(Saved data entries)
- - -

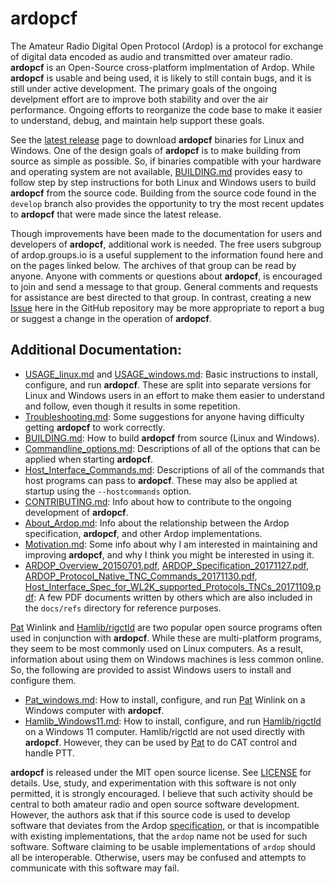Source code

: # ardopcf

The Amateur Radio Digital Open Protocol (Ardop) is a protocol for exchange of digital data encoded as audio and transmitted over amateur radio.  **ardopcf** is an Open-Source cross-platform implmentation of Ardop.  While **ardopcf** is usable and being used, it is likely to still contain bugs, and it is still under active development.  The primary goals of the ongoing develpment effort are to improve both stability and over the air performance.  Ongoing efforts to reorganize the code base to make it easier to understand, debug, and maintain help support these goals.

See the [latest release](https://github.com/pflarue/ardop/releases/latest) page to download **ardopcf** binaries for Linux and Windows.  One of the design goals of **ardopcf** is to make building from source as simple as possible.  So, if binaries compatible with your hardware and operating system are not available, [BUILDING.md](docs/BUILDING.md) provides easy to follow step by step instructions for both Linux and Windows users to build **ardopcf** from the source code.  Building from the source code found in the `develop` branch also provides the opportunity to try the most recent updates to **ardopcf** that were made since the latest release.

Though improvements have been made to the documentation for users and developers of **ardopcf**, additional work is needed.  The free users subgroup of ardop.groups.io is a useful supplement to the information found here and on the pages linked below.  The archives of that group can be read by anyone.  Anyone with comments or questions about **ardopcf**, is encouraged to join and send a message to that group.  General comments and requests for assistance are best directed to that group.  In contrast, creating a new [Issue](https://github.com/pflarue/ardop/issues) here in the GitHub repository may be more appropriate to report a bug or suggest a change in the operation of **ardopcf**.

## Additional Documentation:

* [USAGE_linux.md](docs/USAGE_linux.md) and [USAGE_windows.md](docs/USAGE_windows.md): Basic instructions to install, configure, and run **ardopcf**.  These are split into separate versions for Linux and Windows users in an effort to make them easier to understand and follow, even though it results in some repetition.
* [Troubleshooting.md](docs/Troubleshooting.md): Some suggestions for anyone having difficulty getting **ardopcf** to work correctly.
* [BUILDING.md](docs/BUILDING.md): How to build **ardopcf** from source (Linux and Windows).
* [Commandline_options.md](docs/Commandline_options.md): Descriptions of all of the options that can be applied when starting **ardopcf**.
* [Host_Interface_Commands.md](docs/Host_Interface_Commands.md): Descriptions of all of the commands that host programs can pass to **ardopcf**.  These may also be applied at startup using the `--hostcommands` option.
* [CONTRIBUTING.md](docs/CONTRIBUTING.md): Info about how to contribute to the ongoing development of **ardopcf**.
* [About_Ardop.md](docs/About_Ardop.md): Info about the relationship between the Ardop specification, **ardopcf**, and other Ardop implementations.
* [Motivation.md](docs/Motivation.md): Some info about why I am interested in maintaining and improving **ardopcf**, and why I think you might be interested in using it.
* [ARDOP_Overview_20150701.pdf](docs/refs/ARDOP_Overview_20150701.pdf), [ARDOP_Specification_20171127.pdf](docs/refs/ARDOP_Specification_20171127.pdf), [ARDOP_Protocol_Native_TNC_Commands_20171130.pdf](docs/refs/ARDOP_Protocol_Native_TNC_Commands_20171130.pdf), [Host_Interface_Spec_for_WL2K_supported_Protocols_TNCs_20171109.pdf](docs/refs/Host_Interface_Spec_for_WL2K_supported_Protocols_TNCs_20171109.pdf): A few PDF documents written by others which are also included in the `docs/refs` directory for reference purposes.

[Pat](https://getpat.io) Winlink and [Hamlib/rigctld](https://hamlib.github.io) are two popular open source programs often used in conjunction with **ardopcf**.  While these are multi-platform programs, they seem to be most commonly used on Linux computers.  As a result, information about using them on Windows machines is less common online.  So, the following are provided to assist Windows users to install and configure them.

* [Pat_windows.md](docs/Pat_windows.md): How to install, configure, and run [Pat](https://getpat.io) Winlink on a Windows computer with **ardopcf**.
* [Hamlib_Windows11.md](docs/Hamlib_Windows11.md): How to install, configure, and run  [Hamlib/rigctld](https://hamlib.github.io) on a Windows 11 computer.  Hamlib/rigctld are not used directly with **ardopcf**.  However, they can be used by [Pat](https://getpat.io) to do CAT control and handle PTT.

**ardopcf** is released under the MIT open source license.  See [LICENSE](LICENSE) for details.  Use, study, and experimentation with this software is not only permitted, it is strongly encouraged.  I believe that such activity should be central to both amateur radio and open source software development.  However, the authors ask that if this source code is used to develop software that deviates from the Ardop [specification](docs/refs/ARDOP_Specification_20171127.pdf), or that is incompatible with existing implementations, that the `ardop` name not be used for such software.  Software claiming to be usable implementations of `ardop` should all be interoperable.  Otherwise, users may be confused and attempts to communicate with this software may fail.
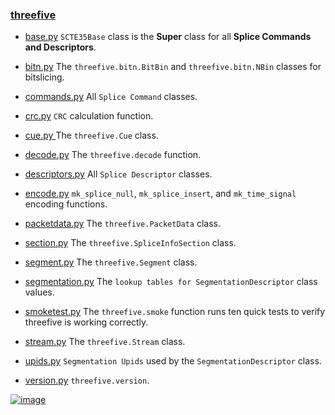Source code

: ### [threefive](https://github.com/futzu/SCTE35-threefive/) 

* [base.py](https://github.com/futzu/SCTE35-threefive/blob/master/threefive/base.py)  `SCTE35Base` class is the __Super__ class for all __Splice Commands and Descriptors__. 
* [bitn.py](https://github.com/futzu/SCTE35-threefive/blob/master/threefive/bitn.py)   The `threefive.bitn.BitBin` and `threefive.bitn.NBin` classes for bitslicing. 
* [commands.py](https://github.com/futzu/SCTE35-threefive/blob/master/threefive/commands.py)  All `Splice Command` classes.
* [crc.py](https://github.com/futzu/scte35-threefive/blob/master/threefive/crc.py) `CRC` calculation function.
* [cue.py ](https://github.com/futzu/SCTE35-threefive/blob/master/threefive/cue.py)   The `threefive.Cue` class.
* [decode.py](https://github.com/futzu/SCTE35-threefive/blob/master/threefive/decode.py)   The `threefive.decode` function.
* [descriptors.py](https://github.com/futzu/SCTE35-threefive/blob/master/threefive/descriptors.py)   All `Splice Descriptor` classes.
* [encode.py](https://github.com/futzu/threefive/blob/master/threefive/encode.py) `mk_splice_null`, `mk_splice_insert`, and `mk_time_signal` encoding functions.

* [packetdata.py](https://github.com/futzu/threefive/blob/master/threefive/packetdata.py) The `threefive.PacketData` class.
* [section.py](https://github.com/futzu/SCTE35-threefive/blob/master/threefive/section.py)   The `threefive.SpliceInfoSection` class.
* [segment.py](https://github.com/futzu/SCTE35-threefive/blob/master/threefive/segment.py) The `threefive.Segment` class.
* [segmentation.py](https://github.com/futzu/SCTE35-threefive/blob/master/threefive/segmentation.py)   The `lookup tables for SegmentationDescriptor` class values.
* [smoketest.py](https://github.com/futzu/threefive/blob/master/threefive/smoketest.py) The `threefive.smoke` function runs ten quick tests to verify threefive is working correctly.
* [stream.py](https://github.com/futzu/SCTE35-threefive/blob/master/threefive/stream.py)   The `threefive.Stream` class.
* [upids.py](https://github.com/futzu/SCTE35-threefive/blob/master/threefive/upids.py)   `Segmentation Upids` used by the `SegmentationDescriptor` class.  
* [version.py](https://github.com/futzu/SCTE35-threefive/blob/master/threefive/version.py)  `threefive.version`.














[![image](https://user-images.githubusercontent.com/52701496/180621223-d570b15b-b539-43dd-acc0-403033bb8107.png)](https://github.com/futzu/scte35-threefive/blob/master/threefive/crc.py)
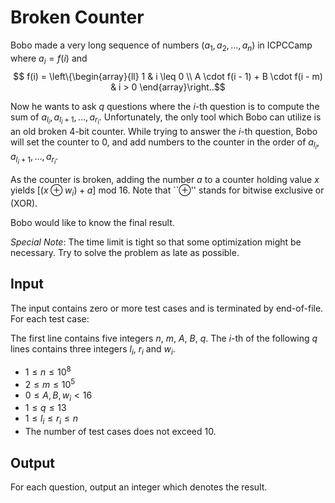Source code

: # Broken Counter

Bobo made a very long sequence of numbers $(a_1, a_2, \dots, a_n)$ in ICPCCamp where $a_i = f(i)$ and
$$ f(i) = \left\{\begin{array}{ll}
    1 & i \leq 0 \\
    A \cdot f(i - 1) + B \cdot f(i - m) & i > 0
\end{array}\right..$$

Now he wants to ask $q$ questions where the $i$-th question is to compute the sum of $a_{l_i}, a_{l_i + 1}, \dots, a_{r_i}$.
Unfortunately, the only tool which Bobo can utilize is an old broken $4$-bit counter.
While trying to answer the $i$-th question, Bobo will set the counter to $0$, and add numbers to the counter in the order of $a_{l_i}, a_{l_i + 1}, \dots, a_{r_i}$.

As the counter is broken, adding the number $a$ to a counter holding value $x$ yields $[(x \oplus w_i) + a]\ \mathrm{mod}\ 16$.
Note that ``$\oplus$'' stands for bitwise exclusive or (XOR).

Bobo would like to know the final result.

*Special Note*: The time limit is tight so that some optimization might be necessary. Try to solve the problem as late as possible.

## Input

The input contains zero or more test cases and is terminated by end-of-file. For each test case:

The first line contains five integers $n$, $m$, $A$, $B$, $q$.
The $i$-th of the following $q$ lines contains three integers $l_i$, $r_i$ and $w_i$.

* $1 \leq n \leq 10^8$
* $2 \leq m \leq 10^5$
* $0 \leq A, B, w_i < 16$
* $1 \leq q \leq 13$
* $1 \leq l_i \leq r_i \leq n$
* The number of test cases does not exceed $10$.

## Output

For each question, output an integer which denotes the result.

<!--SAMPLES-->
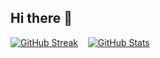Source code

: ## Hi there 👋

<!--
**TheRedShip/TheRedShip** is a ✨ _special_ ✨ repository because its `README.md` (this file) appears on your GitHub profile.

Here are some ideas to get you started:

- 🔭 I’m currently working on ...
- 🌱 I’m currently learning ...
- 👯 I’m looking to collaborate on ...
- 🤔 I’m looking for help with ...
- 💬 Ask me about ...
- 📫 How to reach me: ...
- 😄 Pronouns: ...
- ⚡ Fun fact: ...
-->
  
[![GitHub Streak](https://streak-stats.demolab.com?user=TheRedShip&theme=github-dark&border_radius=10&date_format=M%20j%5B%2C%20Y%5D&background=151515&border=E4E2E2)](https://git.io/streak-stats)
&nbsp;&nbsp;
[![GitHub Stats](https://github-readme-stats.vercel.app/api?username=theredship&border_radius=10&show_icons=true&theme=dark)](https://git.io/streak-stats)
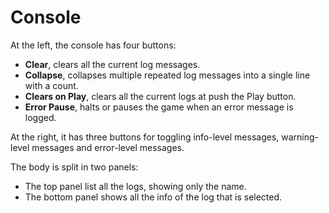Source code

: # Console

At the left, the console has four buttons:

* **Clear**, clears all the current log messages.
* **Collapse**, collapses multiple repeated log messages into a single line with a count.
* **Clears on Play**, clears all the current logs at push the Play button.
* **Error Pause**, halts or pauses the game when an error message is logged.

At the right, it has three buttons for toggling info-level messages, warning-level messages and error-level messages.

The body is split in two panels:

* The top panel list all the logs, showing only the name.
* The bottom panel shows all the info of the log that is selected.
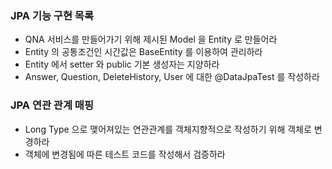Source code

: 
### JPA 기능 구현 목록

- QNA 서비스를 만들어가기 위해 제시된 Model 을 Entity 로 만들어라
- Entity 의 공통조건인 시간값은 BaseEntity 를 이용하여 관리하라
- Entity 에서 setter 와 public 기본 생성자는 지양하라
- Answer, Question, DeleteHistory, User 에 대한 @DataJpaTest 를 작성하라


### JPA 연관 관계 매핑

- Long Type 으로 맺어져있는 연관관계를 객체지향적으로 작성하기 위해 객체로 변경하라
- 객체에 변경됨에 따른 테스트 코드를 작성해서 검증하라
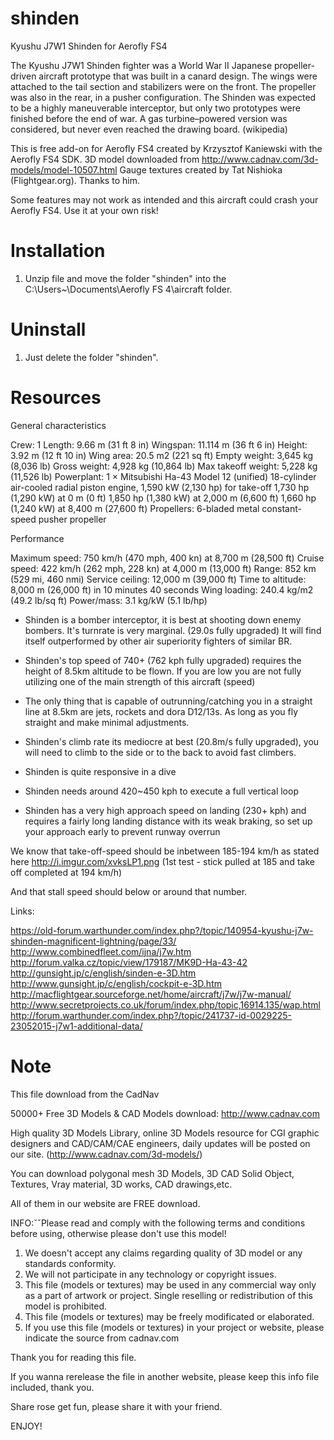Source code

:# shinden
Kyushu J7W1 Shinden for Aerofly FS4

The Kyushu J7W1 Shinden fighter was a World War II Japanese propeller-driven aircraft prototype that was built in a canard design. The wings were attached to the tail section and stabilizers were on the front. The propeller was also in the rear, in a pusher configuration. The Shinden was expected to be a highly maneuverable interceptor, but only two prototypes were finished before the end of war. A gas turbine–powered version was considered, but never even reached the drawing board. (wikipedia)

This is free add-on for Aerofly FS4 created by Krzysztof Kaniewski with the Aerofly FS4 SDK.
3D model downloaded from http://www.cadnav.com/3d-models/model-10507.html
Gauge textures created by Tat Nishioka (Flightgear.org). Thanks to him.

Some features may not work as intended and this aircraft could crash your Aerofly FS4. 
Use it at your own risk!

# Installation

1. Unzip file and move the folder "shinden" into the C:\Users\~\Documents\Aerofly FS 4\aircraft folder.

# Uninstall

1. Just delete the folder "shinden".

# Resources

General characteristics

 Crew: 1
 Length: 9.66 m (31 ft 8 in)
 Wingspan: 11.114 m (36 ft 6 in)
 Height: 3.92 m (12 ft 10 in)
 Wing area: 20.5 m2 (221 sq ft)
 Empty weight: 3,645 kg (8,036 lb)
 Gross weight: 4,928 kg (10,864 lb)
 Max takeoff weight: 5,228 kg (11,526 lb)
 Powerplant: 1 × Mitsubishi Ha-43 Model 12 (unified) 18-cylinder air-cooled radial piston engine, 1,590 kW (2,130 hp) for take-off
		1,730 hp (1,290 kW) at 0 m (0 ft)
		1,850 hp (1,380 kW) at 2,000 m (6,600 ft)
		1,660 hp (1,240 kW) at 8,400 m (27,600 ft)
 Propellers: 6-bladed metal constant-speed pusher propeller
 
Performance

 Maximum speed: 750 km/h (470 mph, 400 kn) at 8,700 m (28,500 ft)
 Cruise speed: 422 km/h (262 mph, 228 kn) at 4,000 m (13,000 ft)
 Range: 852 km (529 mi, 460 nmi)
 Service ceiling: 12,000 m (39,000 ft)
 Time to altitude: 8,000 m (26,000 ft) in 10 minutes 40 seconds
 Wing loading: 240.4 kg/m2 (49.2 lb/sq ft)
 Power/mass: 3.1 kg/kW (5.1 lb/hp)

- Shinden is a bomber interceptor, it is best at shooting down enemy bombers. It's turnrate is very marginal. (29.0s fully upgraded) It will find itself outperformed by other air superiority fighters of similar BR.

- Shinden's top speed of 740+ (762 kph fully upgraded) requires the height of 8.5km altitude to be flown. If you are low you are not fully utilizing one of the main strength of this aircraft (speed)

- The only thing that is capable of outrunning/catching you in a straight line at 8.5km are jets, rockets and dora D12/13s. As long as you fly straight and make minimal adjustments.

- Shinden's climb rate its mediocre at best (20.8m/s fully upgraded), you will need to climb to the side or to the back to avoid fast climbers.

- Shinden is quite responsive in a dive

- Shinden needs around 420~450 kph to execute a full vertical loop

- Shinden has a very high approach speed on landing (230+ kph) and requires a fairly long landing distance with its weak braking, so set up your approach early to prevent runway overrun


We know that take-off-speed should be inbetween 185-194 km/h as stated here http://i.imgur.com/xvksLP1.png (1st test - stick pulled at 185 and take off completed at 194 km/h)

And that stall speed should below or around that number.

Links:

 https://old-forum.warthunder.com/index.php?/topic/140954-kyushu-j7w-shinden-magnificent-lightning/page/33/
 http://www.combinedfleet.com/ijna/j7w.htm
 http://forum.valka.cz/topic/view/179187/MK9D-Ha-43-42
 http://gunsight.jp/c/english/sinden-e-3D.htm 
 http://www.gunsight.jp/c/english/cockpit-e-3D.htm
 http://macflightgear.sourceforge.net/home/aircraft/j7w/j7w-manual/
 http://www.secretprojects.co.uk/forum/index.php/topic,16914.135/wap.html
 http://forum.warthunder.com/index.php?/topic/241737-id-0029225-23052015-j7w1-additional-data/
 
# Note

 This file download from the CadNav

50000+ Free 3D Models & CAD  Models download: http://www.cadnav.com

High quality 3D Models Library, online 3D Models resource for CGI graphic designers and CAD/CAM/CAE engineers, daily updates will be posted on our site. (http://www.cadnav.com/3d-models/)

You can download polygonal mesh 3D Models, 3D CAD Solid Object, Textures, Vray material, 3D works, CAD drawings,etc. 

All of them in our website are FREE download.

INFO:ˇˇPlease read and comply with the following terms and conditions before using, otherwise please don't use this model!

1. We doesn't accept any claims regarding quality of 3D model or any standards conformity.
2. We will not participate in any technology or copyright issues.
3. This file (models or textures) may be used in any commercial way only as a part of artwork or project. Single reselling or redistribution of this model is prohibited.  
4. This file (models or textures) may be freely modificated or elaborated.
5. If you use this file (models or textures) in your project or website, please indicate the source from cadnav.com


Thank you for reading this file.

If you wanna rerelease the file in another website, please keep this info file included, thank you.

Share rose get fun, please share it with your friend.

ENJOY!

- - -

# Exercise objective
From the first line above to the line containing "The Amateur Radio", repeat each line exactly. Pictures stay out.

# Exercise output
Source code

: # ardopcf

The Amateur Radio Digital Open Protocol (Ardop) is a protocol for exchange of digital data encoded as audio and transmitted over amateur radio.  **ardopcf** is an Open-Source cross-platform implmentation of Ardop.  While **ardopcf** is usable and being used, it is likely to still contain bugs, and it is still under active development.  The primary goals of the ongoing develpment effort are to improve both stability and over the air performance.  Ongoing efforts to reorganize the code base to make it easier to understand, debug, and maintain help support these goals.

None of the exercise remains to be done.